* **Directions for this task**:
Which lines below include the string "optipng"? Please show each one.

* **Items listed in a dataset**:
-- Opening Marker --

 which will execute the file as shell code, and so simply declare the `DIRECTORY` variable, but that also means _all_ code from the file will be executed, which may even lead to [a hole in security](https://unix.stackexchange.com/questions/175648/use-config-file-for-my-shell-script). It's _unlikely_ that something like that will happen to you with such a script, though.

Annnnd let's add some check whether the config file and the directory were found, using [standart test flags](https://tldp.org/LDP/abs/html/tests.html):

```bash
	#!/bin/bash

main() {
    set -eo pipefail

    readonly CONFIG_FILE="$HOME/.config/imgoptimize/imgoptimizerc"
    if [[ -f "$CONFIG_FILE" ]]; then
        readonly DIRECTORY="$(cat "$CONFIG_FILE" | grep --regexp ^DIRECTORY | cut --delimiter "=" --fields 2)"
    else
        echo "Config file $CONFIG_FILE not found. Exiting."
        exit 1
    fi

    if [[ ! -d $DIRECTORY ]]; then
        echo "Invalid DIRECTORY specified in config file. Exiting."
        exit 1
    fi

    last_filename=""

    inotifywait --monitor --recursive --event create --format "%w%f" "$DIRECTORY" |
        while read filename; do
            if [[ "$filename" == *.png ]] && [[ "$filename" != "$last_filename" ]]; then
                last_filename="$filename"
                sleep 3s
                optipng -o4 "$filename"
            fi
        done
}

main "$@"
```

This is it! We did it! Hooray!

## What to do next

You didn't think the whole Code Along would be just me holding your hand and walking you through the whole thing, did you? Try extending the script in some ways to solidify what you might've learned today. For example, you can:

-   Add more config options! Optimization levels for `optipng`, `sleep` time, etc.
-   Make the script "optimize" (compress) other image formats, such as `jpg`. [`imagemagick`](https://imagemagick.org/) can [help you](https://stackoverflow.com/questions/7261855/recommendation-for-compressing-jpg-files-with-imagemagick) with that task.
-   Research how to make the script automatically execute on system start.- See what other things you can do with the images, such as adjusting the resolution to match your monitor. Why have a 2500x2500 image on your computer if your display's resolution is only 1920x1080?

-- Closing Marker --

* **Response box**:
                optipng -o4 "$filename"
-   Add more config options! Optimization levels for `optipng`, `sleep` time, etc.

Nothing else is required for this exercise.